The story behind the coin
During the Civil War, Americans stopped trusting paper and started hoarding metal. Gold and silver vanished from tills almost overnight. By the time the fighting ended in 1865, everyday change had been replaced by a patchwork of merchant tokens and flimsy five-cent "fractional currency" notes — paper worth a nickel.
The country needed a real five-cent coin again, and it needed one that nobody would bother to hoard. The answer was nickel — the metal — alloyed with copper. It was cheap, hard, and useless to melt down for profit. It also had a powerful champion: industrialist Joseph Wharton, who controlled most of the nation's nickel mining and lobbied hard for coins made of the stuff. Congress obliged with the Act of May 16, 1866, authorizing a five-gram piece of 75% copper and 25% nickel.
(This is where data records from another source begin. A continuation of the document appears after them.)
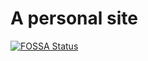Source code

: # A personal site
[![FOSSA Status](https://app.fossa.io/api/projects/git%2Bhttps%3A%2F%2Fgithub.com%2Fjawahar273%2Fjawahar273.github.io.svg?type=small)](https://app.fossa.io/projects/git%2Bhttps%3A%2F%2Fgithub.com%2Fjawahar273%2Fjawahar273.github.io?ref=badge_small)
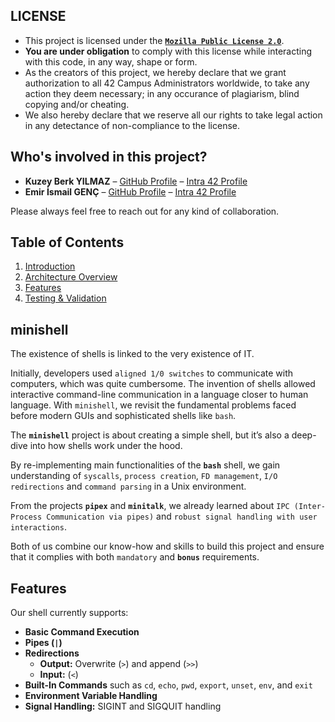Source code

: ## LICENSE

- This project is licensed under the [**`Mozilla Public License 2.0`**](LICENSE).
- **You are under obligation** to comply with this license while interacting with this code, in any way, shape or form. 
- As the creators of this project, we hereby declare that we grant authorization to all 42 Campus Administrators worldwide, to take any action they deem necessary; in any occurance of plagiarism, blind copying and/or cheating. 
- We also hereby declare that we reserve all our rights to take legal action in any detectance of non-compliance to the license. 

## Who's involved in this project?

- **Kuzey Berk YILMAZ** – [GitHub Profile](https://github.com/gm-infinite) – [Intra 42 Profile](https://profile.intra.42.fr/users/kuzyilma)
- **Emir İsmail GENÇ** – [GitHub Profile](https://github.com/thecloudrazor) – [Intra 42 Profile](https://profile.intra.42.fr/users/emgenc)

Please always feel free to reach out for any kind of collaboration.

## Table of Contents

1. [Introduction](#minishell)
2. [Architecture Overview](#architecture-overview)
3. [Features](#features)
4. [Testing & Validation](#test-cases)

## minishell

The existence of shells is linked to the very existence of IT. 

Initially, developers used `aligned 1/0 switches` to communicate with computers, which was quite cumbersome. The invention of shells allowed interactive command-line communication in a language closer to human language. With `minishell`, we revisit the fundamental problems faced before modern GUIs and sophisticated shells like `bash`.

The **`minishell`** project is about creating a simple shell, but it’s also a deep-dive into how shells work under the hood. 

By re-implementing main functionalities of the **`bash`** shell, we gain understanding of `syscalls`, `process creation`, `FD management`, `I/O redirections` and `command parsing` in a Unix environment.

From the projects **`pipex`** and **`minitalk`**, we already learned about `IPC (Inter-Process Communication via pipes)` and `robust signal handling with user interactions`. 

Both of us combine our know-how and skills to build this project and ensure that it complies with both `mandatory` and **`bonus`** requirements.

## Features

Our shell currently supports:

- **Basic Command Execution**
- **Pipes (`|`)**
- **Redirections**
  - **Output:** Overwrite (`>`) and append (`>>`)
  - **Input:** (`<`)
- **Built-In Commands** such as `cd`, `echo`, `pwd`, `export`, `unset`, `env`, and `exit`
- **Environment Variable Handling**
- **Signal Handling:** SIGINT and SIGQUIT handling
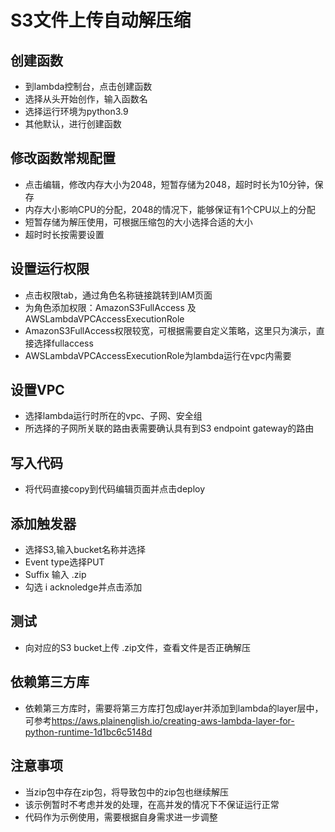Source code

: # S3文件上传自动解压缩

## 创建函数

- 到lambda控制台，点击创建函数
- 选择从头开始创作，输入函数名
- 选择运行环境为python3.9
- 其他默认，进行创建函数

## 修改函数常规配置

- 点击编辑，修改内存大小为2048，短暂存储为2048，超时时长为10分钟，保存
- 内存大小影响CPU的分配，2048的情况下，能够保证有1个CPU以上的分配
- 短暂存储为解压使用，可根据压缩包的大小选择合适的大小
- 超时时长按需要设置

## 设置运行权限

- 点击权限tab，通过角色名称链接跳转到IAM页面
- 为角色添加权限：AmazonS3FullAccess 及 AWSLambdaVPCAccessExecutionRole
- AmazonS3FullAccess权限较宽，可根据需要自定义策略，这里只为演示，直接选择fullaccess
- AWSLambdaVPCAccessExecutionRole为lambda运行在vpc内需要

## 设置VPC

- 选择lambda运行时所在的vpc、子网、安全组
- 所选择的子网所关联的路由表需要确认具有到S3 endpoint gateway的路由

## 写入代码

- 将代码直接copy到代码编辑页面并点击deploy

## 添加触发器

- 选择S3,输入bucket名称并选择
- Event type选择PUT
- Suffix 输入 .zip
- 勾选 i acknoledge并点击添加

## 测试

- 向对应的S3 bucket上传 .zip文件，查看文件是否正确解压

## 依赖第三方库

- 依赖第三方库时，需要将第三方库打包成layer并添加到lambda的layer层中，可参考<https://aws.plainenglish.io/creating-aws-lambda-layer-for-python-runtime-1d1bc6c5148d>

## 注意事项

- 当zip包中存在zip包，将导致包中的zip包也继续解压
- 该示例暂时不考虑并发的处理，在高并发的情况下不保证运行正常
- 代码作为示例使用，需要根据自身需求进一步调整
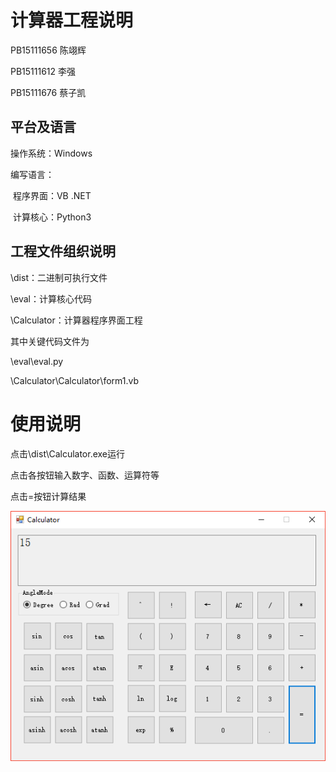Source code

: # 计算器工程说明

PB15111656 陈翊辉

PB15111612 李强

PB15111676 蔡子凯

## 平台及语言

操作系统：Windows

编写语言：

​	程序界面：VB .NET

​	计算核心：Python3

## 工程文件组织说明

\dist：二进制可执行文件

\eval：计算核心代码

\Calculator：计算器程序界面工程

其中关键代码文件为

\eval\eval.py

\Calculator\Calculator\form1.vb

# 使用说明

点击\dist\Calculator.exe运行

点击各按钮输入数字、函数、运算符等

点击=按钮计算结果

![calculator](1.png)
That coin was the first five-cent piece Americans ever called a "nickel." (The old silver five-cent piece was the half dime, and the two coins jingled in pockets side by side for years.) But the very first design — with a fan of rays sprayed between the stars on the back — fought the coining press from the start. The dies cracked; the high points wouldn't fill. So in early 1867, the Mint simply removed the rays. That stripped-down version — the Shield Nickel Without Rays — is the coin on this page, and it ran from 1867 all the way to 1883.